When we are baptized as babies, our godparents make promises for us. When we receive the sacrament of Confirmation, we renew those promises to renounce Satan, Satan’s works and Satan’s empty promises. We make those same promises during Holy Week Masses, and undoubtedly even in our own personal prayer time. We sometimes break those promises and have to seek forgiveness and make atonement. Did you ever notice, though, that when we make promises out loud, we can hear and feel anew our dedication

and zeal?

I got thinking about promises, pledges, and oaths, and the like. Brides and grooms promise to love, honor, and be faithful to each other. Doctors and nurses easily come to my mind in this time of pandemic. We have heard of the Hippocratic Oath for doctors, the Florence Nightingale Pledge for nurses, and similar promises medical personnel take to heart.
The saint whom we celebrate today, St. Camillus of Lellis of what is now Abruzzo, Italy, whether he had formally recited an oath, pledge, or promise, certainly followed a dedicated way of ministry, especially to the sick during the second half of his life.
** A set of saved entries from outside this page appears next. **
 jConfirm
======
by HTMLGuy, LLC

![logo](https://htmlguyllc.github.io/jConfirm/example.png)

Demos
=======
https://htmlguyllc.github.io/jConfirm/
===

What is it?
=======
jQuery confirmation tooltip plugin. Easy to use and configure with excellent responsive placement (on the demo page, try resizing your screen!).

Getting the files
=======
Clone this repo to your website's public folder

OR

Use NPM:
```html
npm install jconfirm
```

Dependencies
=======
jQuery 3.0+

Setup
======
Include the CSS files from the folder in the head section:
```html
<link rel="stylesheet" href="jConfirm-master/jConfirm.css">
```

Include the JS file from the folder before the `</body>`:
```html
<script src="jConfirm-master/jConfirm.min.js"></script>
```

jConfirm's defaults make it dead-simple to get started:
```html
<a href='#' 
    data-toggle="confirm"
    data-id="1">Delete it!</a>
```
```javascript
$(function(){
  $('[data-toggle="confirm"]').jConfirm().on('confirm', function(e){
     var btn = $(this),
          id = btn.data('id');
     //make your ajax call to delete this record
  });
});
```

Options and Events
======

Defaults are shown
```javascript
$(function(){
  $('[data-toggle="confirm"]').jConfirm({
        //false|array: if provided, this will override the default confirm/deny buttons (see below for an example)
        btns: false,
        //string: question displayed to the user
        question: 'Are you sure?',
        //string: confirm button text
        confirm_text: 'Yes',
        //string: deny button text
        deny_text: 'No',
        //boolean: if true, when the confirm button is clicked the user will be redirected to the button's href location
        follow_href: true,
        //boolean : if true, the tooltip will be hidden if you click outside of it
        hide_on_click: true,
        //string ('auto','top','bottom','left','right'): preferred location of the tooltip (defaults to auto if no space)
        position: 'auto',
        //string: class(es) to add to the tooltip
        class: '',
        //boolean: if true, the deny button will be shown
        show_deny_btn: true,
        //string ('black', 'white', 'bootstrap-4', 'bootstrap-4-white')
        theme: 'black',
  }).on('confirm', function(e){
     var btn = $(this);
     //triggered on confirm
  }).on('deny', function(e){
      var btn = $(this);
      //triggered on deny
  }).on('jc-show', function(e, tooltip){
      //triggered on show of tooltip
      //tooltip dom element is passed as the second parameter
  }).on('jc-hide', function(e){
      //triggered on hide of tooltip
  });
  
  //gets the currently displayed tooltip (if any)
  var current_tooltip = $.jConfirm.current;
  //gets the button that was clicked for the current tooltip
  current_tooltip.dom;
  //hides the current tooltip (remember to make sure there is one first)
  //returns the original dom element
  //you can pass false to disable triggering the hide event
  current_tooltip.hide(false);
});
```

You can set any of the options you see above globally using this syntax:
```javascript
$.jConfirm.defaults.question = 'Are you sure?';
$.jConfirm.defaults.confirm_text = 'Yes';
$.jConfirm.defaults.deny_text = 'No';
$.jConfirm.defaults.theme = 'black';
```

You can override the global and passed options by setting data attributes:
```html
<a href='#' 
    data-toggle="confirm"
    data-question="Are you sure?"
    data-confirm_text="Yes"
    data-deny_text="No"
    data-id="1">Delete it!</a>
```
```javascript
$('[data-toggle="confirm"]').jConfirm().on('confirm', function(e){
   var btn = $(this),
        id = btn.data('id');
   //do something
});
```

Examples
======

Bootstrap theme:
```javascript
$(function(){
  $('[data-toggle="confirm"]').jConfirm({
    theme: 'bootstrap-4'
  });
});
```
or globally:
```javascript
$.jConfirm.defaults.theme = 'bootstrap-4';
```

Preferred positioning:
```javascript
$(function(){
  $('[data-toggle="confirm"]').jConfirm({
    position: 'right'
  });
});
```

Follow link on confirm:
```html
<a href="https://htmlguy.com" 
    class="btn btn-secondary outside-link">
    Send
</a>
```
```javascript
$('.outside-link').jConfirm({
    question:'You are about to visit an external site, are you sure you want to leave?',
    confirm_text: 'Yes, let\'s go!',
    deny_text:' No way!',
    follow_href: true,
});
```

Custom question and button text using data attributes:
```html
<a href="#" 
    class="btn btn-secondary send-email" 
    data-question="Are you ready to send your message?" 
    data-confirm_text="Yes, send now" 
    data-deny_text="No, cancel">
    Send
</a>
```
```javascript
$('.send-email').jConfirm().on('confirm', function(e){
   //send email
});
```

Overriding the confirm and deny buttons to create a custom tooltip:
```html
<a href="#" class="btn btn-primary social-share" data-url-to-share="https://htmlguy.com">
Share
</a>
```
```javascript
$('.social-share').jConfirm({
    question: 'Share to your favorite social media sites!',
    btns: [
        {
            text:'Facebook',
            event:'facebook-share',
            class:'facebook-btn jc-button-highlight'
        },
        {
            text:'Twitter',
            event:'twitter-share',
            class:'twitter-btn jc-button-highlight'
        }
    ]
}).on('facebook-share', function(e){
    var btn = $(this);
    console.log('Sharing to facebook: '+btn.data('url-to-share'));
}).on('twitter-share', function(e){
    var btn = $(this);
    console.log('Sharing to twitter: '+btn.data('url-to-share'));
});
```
He did not find his true way until he was in his early thirties and was ordained to the priesthood in 1584. His early years had been punctuated with bad choices and self-defeating habits—notably gambling.
Camillus eventually founded an order whose ministry was devoted to plague-stricken and poor patients. Despite his own chronic foot infirmity—the result of a war injury—he was a guide and inspiration to others as he sacrificed his own comfort to be of assistance. He assumed the helm in hospitals. He also worked to send medical aid to wounded troops who had promised their service to their countries.
We can learn much from St. Camillus and from others who strive to fulfill promises they have made to God, to themselves, or to others. With so many distractions and temptations in our world today, commitment to any worthwhile cause requires focused strength. That strength is nurtured with prayer and humility. We have to be so careful to avoid those empty promises of Satan, those subtle, misinformed, persistent, little lies that try to sneak their way into our thinking.
We know that we serve a faithful God who helps us keep our living and loving promises.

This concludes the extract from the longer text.